This was the kind of problem that motivated me to look for a full course of study that would give me the background that’s missing.
In September 2011, I started a graduate certificate in statistics, at Sheffield (my wife’s alma mater, coincidentally). preparatory course, which gets you ready to start an MSc in statistics. It’s a nine-month affair with three courses (Math, Probability, Statistics) which are taught more or less in parallel (they cleverly stagger the assignment submissions so that one is only working on one of the three at any one time). The course guide says it’s a time commitment of 15 hours a week, which seems amazingly little (imagine that you devote the last three hours of your day to working on something like this—you could easily exceed 15 hours a week). But it’s a realistic number; I think I spent about that much time every week on it. Occasionally I have spent more (when I ran into trouble).
Short version: the course is *excellent*. I wish I had done this years ago. But I would recommend it only to people who are really willing to sweat it out. You have to be able to do your own research when you need more detail on a particular topic. The instructors can be helpful, but the interaction is through a mailing list, and response lag can be several days. Quite often, though, the instructors’ responses did not help me much and I had to do my own research. I think the main positive aspect of this course is that it spells out what you need to know and in what order. If you look at the vast space that is calculus, linear algebra, probability theory, and statistics, such guidance is extremely helpful.

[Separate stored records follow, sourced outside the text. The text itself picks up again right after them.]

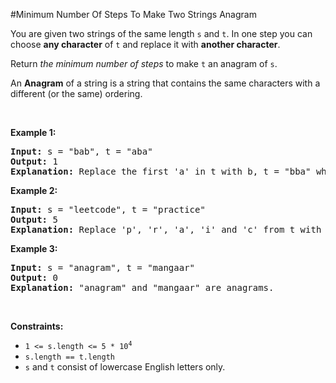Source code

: #Minimum Number Of Steps To Make Two Strings Anagram
<p>You are given two strings of the same length <code>s</code> and <code>t</code>. In one step you can choose <strong>any character</strong> of <code>t</code> and replace it with <strong>another character</strong>.</p>
<p>Return <em>the minimum number of steps</em> to make <code>t</code> an anagram of <code>s</code>.</p>
<p>An <strong>Anagram</strong> of a string is a string that contains the same characters with a different (or the same) ordering.</p>
<p> </p>
<p><strong class="example">Example 1:</strong></p>
<pre><strong>Input:</strong> s = "bab", t = "aba"
<strong>Output:</strong> 1
<strong>Explanation:</strong> Replace the first 'a' in t with b, t = "bba" which is anagram of s.
</pre>
<p><strong class="example">Example 2:</strong></p>
<pre><strong>Input:</strong> s = "leetcode", t = "practice"
<strong>Output:</strong> 5
<strong>Explanation:</strong> Replace 'p', 'r', 'a', 'i' and 'c' from t with proper characters to make t anagram of s.
</pre>
<p><strong class="example">Example 3:</strong></p>
<pre><strong>Input:</strong> s = "anagram", t = "mangaar"
<strong>Output:</strong> 0
<strong>Explanation:</strong> "anagram" and "mangaar" are anagrams. 
</pre>
<p> </p>
<p><strong>Constraints:</strong></p>
<ul>
<li><code>1 &lt;= s.length &lt;= 5 * 10<sup>4</sup></code></li>
<li><code>s.length == t.length</code></li>
<li><code>s</code> and <code>t</code> consist of lowercase English letters only.</li>
</ul>
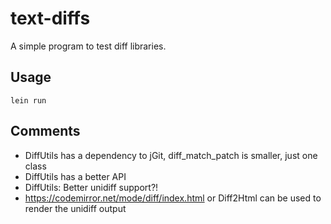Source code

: # text-diffs

A simple program to test diff libraries.

## Usage

`lein run`

## Comments

* DiffUtils has a dependency to jGit, diff_match_patch is smaller, just one class
* DiffUtils has a better API
* DiffUtils: Better unidiff support?!
* https://codemirror.net/mode/diff/index.html or Diff2Html can be used to render the unidiff output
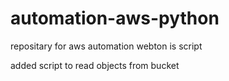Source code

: # automation-aws-python
repositary for aws automation
webton is script

added script to read objects from bucket
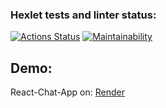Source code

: ### Hexlet tests and linter status:

[![Actions Status](https://github.com/elenashcherbinina/frontend-project-12/workflows/hexlet-check/badge.svg)](https://github.com/elenashcherbinina/frontend-project-12/actions)
[![Maintainability](https://api.codeclimate.com/v1/badges/b9c6b1f6547bbae83037/maintainability)](https://codeclimate.com/github/elenashcherbinina/frontend-project-12/maintainability)

## Demo:

React-Chat-App on: <a href="https://chat-app-k0vc.onrender.com" target="_blank">Render</a>
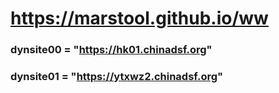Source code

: # https://marstool.github.io/ww

### dynsite00 = "https://hk01.chinadsf.org"
### dynsite01 = "https://ytxwz2.chinadsf.org"
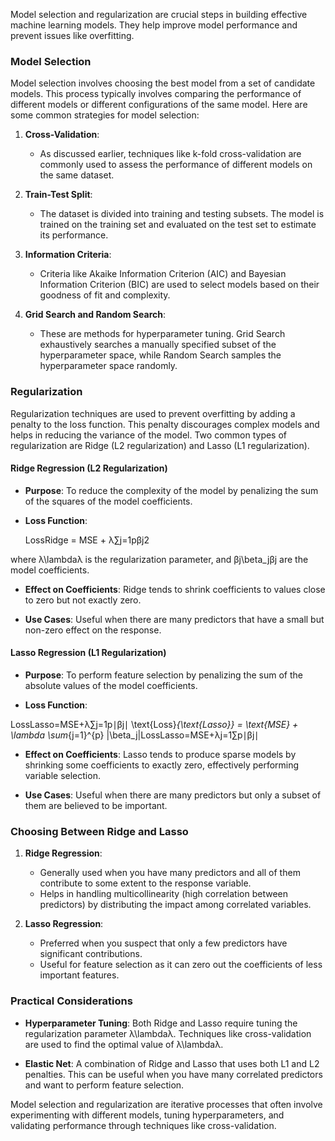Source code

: Model selection and regularization are crucial steps in building effective machine learning models. They help improve model performance and prevent issues like overfitting.

### Model Selection

Model selection involves choosing the best model from a set of candidate models. This process typically involves comparing the performance of different models or different configurations of the same model. Here are some common strategies for model selection:

1. **Cross-Validation**:
    
    - As discussed earlier, techniques like k-fold cross-validation are commonly used to assess the performance of different models on the same dataset.
2. **Train-Test Split**:
    
    - The dataset is divided into training and testing subsets. The model is trained on the training set and evaluated on the test set to estimate its performance.
3. **Information Criteria**:
    
    - Criteria like Akaike Information Criterion (AIC) and Bayesian Information Criterion (BIC) are used to select models based on their goodness of fit and complexity.
4. **Grid Search and Random Search**:
    
    - These are methods for hyperparameter tuning. Grid Search exhaustively searches a manually specified subset of the hyperparameter space, while Random Search samples the hyperparameter space randomly.

### Regularization

Regularization techniques are used to prevent overfitting by adding a penalty to the loss function. This penalty discourages complex models and helps in reducing the variance of the model. Two common types of regularization are Ridge (L2 regularization) and Lasso (L1 regularization).

#### Ridge Regression (L2 Regularization)

- **Purpose**: To reduce the complexity of the model by penalizing the sum of the squares of the model coefficients.
    
- **Loss Function**:
    
	LossRidge = MSE + λ∑j=1p​βj2​

where λ\lambdaλ is the regularization parameter, and βj\beta_jβj​ are the model coefficients.

- **Effect on Coefficients**: Ridge tends to shrink coefficients to values close to zero but not exactly zero.
    
- **Use Cases**: Useful when there are many predictors that have a small but non-zero effect on the response.
    

#### Lasso Regression (L1 Regularization)

- **Purpose**: To perform feature selection by penalizing the sum of the absolute values of the model coefficients.
    
- **Loss Function**:
    

LossLasso=MSE+λ∑j=1p∣βj∣ \text{Loss}_{\text{Lasso}} = \text{MSE} + \lambda \sum_{j=1}^{p} |\beta_j|LossLasso​=MSE+λj=1∑p​∣βj​∣

- **Effect on Coefficients**: Lasso tends to produce sparse models by shrinking some coefficients to exactly zero, effectively performing variable selection.
    
- **Use Cases**: Useful when there are many predictors but only a subset of them are believed to be important.
    

### Choosing Between Ridge and Lasso

1. **Ridge Regression**:
    
    - Generally used when you have many predictors and all of them contribute to some extent to the response variable.
    - Helps in handling multicollinearity (high correlation between predictors) by distributing the impact among correlated variables.
2. **Lasso Regression**:
    
    - Preferred when you suspect that only a few predictors have significant contributions.
    - Useful for feature selection as it can zero out the coefficients of less important features.

### Practical Considerations

- **Hyperparameter Tuning**: Both Ridge and Lasso require tuning the regularization parameter λ\lambdaλ. Techniques like cross-validation are used to find the optimal value of λ\lambdaλ.
    
- **Elastic Net**: A combination of Ridge and Lasso that uses both L1 and L2 penalties. This can be useful when you have many correlated predictors and want to perform feature selection.
    

Model selection and regularization are iterative processes that often involve experimenting with different models, tuning hyperparameters, and validating performance through techniques like cross-validation.
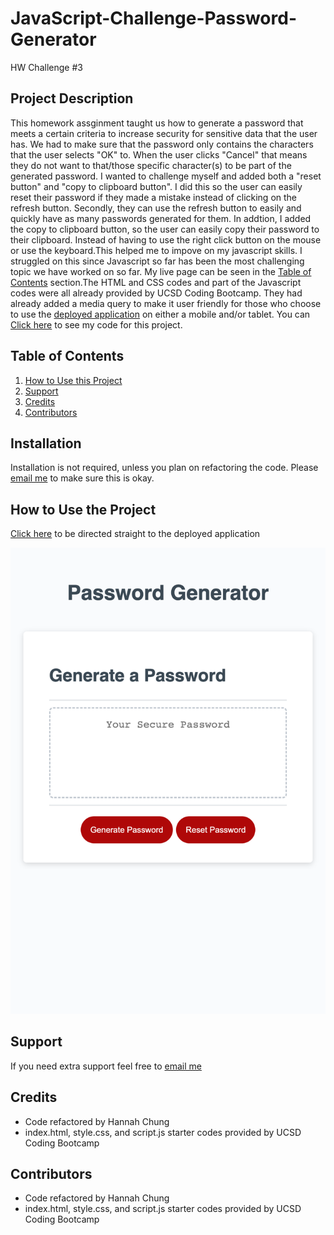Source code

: # JavaScript-Challenge-Password-Generator
HW Challenge #3


## Project Description

This homework assginment taught us how to generate a password that meets a certain criteria to increase security for sensitive data that the user has. We had to make sure that the password only contains the characters that the user selects "OK" to. When the user clicks "Cancel" that means they do not want to that/those specific character(s) to be part of the generated password. I wanted to challenge myself and added both a "reset button" and "copy to clipboard button". I did this so the user can easily reset their password if they made a mistake instead of clicking on the refresh button. Secondly, they can use the refresh button to easily and quickly have as many passwords generated for them. In addtion, I added the copy to clipboard button, so the user can easily copy their password to their clipboard. Instead of having to use the right click button on the mouse or use the keyboard.This helped me to impove on my javascript skills. I struggled on this since Javascript so far has been the most challenging topic we have worked on so far. My live page can be seen in the <a href="#Table of Contents">Table of Contents</a> section.The HTML and CSS codes and part of the Javascript codes were all already provided by UCSD Coding Bootcamp. They had already added a media query to make it user friendly for those who choose to use the <a href=https://hannybear88.github.io/JavaScript-Challenge-Password-Generator/>deployed application</a> on either a mobile and/or tablet. You can <a href=https://github.com/hannybear88/hannah-chung-professional-portfolio/>Click here</a>  to see my code for this project. 

## Table of Contents
<nav>
    <ol>
        <li><a href="#How to Use this Project">How to Use this Project</a></li>
        <li><a href="#Support">Support</a></li>
        <li><a href="#Credits">Credits</a></li>
        <li><a href="#Contributors">Contributors</a></li>
    </ol>
</nav>

## Installation

Installation is not required, unless you plan on refactoring the code. Please <a href="mailto:hannahkchung88@gmail.com">email me</a> to make sure this is okay. 

## How to Use the Project

<a href=https://github.com/hannybear88/JavaScript-Challenge-Password-Generator/>Click here</a> to be directed straight to the deployed application

<img src="./assets/images/JavaScript-Challenge-Password-Generator-Screenshot.png" /> 

## Support
If you need extra support feel free to <a href="mailto:hannahkchung88@gmail.com">email me</a>


## Credits
<ul>
    <li>Code refactored by Hannah Chung</li>
    <li>index.html, style.css, and script.js starter codes provided by UCSD Coding Bootcamp</li>
</ul>

## Contributors
<ul>
    <li>Code refactored by Hannah Chung</li>
    <li>index.html, style.css, and script.js starter codes provided by UCSD Coding Bootcamp</li>
</ul>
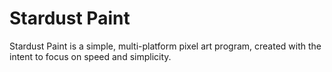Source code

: # Stardust Paint

Stardust Paint is a simple, multi-platform pixel art program, created with the intent to focus on speed and simplicity.
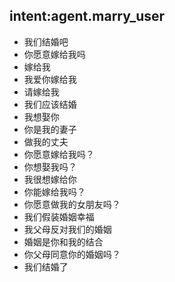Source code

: ## intent:agent.marry_user
- 我们结婚吧
- 你愿意嫁给我吗
- 嫁给我
- 我爱你嫁给我
- 请嫁给我
- 我们应该结婚
- 我想娶你
- 你是我的妻子
- 做我的丈夫
- 你愿意嫁给我吗？
- 你想娶我吗？
- 我很想嫁给你
- 你能嫁给我吗？
- 你愿意做我的女朋友吗？
- 我们假装婚姻幸福
- 我父母反对我们的婚姻
- 婚姻是你和我的结合
- 你父母同意你的婚姻吗？
- 我们结婚了
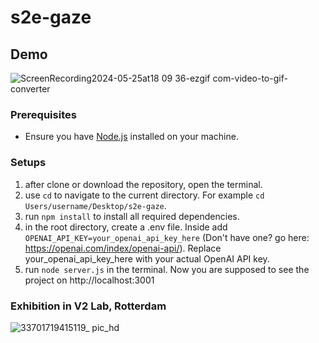 # s2e-gaze
## Demo

![ScreenRecording2024-05-25at18 09 36-ezgif com-video-to-gif-converter](https://github.com/enenmia/s2e-gaze/assets/87007372/704a92e3-c56a-429f-a2f9-91245b78af66)

### Prerequisites
- Ensure you have [Node.js](https://nodejs.org/) installed on your machine.

### Setups

1. after clone or download the repository, open the terminal.
2. use `cd` to navigate to the current directory. For example `cd Users/username/Desktop/s2e-gaze`.
3. run `npm install` to install all required dependencies.
4. in the root directory, create a .env file. Inside add `OPENAI_API_KEY=your_openai_api_key_here` (Don't have one? go here: https://openai.com/index/openai-api/). Replace your_openai_api_key_here with your actual OpenAI API key.
5. run  `node server.js` in the terminal. Now you are supposed to see the project on http://localhost:3001

### Exhibition in V2 Lab, Rotterdam

![33701719415119_ pic_hd](https://github.com/enenmia/s2e-gaze/assets/87007372/0036e367-9958-4123-acc1-db32b6c3956a)

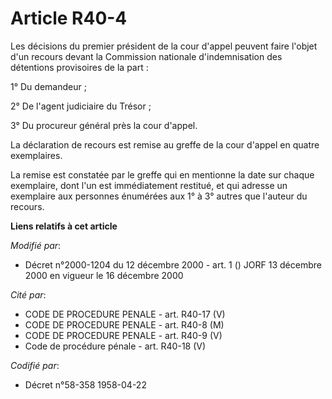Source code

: # Article R40-4

Les décisions du premier président de la cour d'appel peuvent faire l'objet d'un recours devant la Commission nationale
d'indemnisation des détentions provisoires de la part :

1° Du demandeur ;

2° De l'agent judiciaire du Trésor ;

3° Du procureur général près la cour d'appel.

La déclaration de recours est remise au greffe de la cour d'appel en quatre exemplaires.

La remise est constatée par le greffe qui en mentionne la date sur chaque exemplaire, dont l'un est immédiatement restitué,
et qui adresse un exemplaire aux personnes énumérées aux 1° à 3° autres que l'auteur du recours.

**Liens relatifs à cet article**

_Modifié par_:

  - Décret n°2000-1204 du 12 décembre 2000 - art. 1 () JORF 13 décembre 2000 en vigueur le 16 décembre 2000

_Cité par_:

  - CODE DE PROCEDURE PENALE - art. R40-17 (V)
  - CODE DE PROCEDURE PENALE - art. R40-8 (M)
  - CODE DE PROCEDURE PENALE - art. R40-9 (V)
  - Code de procédure pénale - art. R40-18 (V)

_Codifié par_:

  - Décret n°58-358 1958-04-22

Preparation for the course: I wish I had reviewed permutations and combinations, and trigonometry before starting the course. I found it the hardest to recall these things while working through the course. I would recommend the following sites for trig:
For permutations and combinations, this is badly formatted but it could be useful: http://www.bmlc.ca/PureMath30/Pure%20Math%2030%20-%20Permutations%20and%20Combinations.html
There are three modules:
1. Math: http://maths.dept.shef.ac.uk/maths/module_info.php?id=985
2. Probability: http://maths.dept.shef.ac.uk/maths/module_info.php?id=987
3. Statistics: http://maths.dept.shef.ac.uk/maths/module_info.php?id=990
Each assignment I did (a total of 18 to be assigned by the time the course ends; only the last 15 are graded) took a lot of time, and if you are typesetting the submission in LaTeX, you should expect a full day to be devoted to that (at least). I gave up typesetting—to my great regret—in the math and probability courses towards the end of the course because it takes too long.
Most of the questions directly use knowledge that was recently covered in the course, but some of the questions require thought and insight (which takes time).
I wish the assignments had been prepared with greater attention to precision in writing. A couple of times I had a hard time trying to figure out what precisely was meant, and judging from the others’ questions, I was not the only one. I should say that it’s inherently hard to write good assignments (my own students sometimes suffer due to lack of clarity in assignments I sent for them).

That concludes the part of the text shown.